Тридцать лет назад здесь жили кондинские манси, говорившие на восточном диалекте мансийского языка. Этот диалект умер вместе с его носителями. Прервано естественное течение жизни. Всем понятно: тайгу сгубило дикое освоение Севера. По неписаным правовым нормам ханты, манси и лесных ненцев человек не должен наносить земле никакого урона. Не только нарушать ее поверхность, но и не оставлять следов. Если дети, играя, бросаются в снег, то взрослые учат их этого не делать. Потому что зверь оставляет след, и по этому следу его находит охотник. А есть такие участки земли, по которым вовсе нельзя ступать (это, как правило, священные земли). Тогда к подошвам привязывают бересту. Эта норма вступила в прямой конфликт с отношением к земле «цивилизованного» населения, которое непрерывно копает и заливает все кругом нефтью. Оторвав маленький народ от земли, власти будто в издевательство сделали его преступником: по статистике, каждый четвертый житель поселка имеет одну-две судимости, примерно столько же умирает от рака, алкогольных отравлений, несчастных случаев. Причина гибели моего народа проста: полностью подорвана материальная основа лесо- и рыбодобычи: что-то приватизировали, что-то разворовали. А значит, нет работы, нет денег. А стало быть, нет продуктов, медикаментов, необходимых для нормальной жизни товаров...

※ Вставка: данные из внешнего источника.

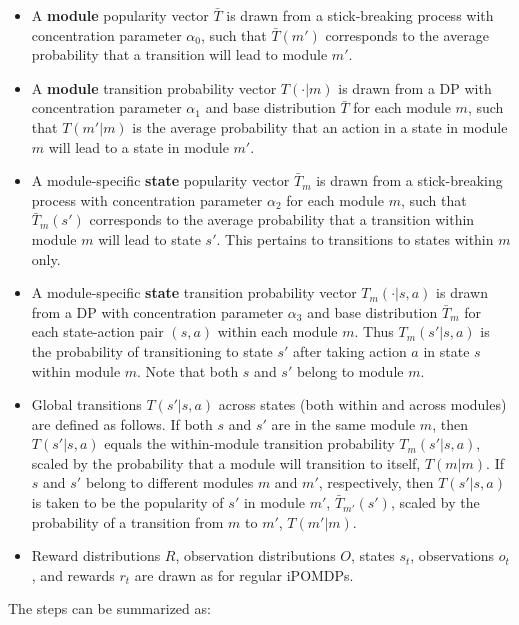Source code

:\documentclass[11pt]{article}
\begin{document}
\begin{itemize}
\item A \textbf{module} popularity vector $\bar{T}$ is drawn from a stick-breaking process with concentration parameter $\alpha_0$, such that $\bar{T}(m')$ corresponds to the average probability that a transition will lead to module $m'$.
\item A \textbf{module} transition probability vector $T(\cdot | m)$ is drawn from a DP with concentration parameter $\alpha_1$ and base distribution $\bar{T}$ for each module $m$, such that $T(m'|m)$ is the average probability that an action in a state in module $m$ will lead to a state in module $m'$.
\item A module-specific \textbf{state} popularity vector $\bar{T}_{m}$ is drawn from a stick-breaking process with concentration parameter $\alpha_2$ for each module $m$, such that $\bar{T}_m(s')$ corresponds to the average probability that a transition within module $m$ will lead to state $s'$. This pertains to transitions to states within $m$ only.
\item A module-specific \textbf{state} transition probability vector $T_m(\cdot|s,a)$ is drawn from a DP with concentration parameter $\alpha_3$ and base distribution $\bar{T}_{m}$ for each state-action pair $(s,a)$ within each module $m$. Thus $T_m(s'|s,a)$ is the probability of transitioning to state $s'$ after taking action $a$ in state $s$ within module $m$. Note that both $s$ and $s'$ belong to module $m$.
\item Global transitions $T(s'|s,a)$ across states (both within and across modules) are defined as follows. If both $s$ and $s'$ are in the same module $m$, then $T(s'|s,a)$ equals the within-module transition probability $T_m(s'|s,a)$, scaled by the probability that a module will transition to itself, $T(m|m)$. If $s$ and $s'$ belong to different modules $m$ and $m'$, respectively, then $T(s'|s,a)$ is taken to be the popularity of $s'$ in module $m'$, $\bar{T}_{m'}(s')$, scaled by the probability of a transition from $m$ to $m'$, $T(m'|m)$.
\item Reward distributions $R$, observation distributions $O$, states $s_t$, observations $o_t$, and rewards $r_t$ are drawn as for regular iPOMDPs.
\end{itemize}

The steps can be summarized as:
\end{document}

При этом прав у оставшихся в живых — никаких. Депутаты с душой цвета нефти перед каждыми российскими выборами брезгливо объезжают национальные поселки, удивляются живучести аборигенов, а затем, обменяв дешевые подарки на голоса электората, скрываются на VIP-вертолетах.

В России нет более несовершенной законодательной сферы, чем та, которая призвана регулировать судьбу коренных малочисленных народов Севера и, собственно, самого Севера. В законах речь идет о «кормящем ландшафте», которым пользуются вся и все, но на этом ландшафте испокон веков живут люди. Им что-то положено, но по унизительному минимуму и только до тех пор, пока они живут на «ландшафте». Но как только они выезжают на Большую землю, все их и без того мизерные льготы теряются.

Недавно с сыном смотрели американский фильм про подростков. Фильм как фильм, нам особенно приглянулся учитель физкультуры — обычный учитель, но представитель национального меньшинства, а значит, в отличие от других педагогов более социально защищенный, а сокращению так и вовсе не подлежит. И не важно, что он не живет на «территории традиционного обитания». Американский законодатель понимает, что если уж цивилизация выжила с родных мест аборигена (или сам он добровольно уехал, что в принципе одно и то же), то он имеет право на льготы на территории всей Америки. И он, чувствуя к себе такое отношение, где бы ни был, постарается сохранить в себе национальную самобытность, язык предков и привить все это детям.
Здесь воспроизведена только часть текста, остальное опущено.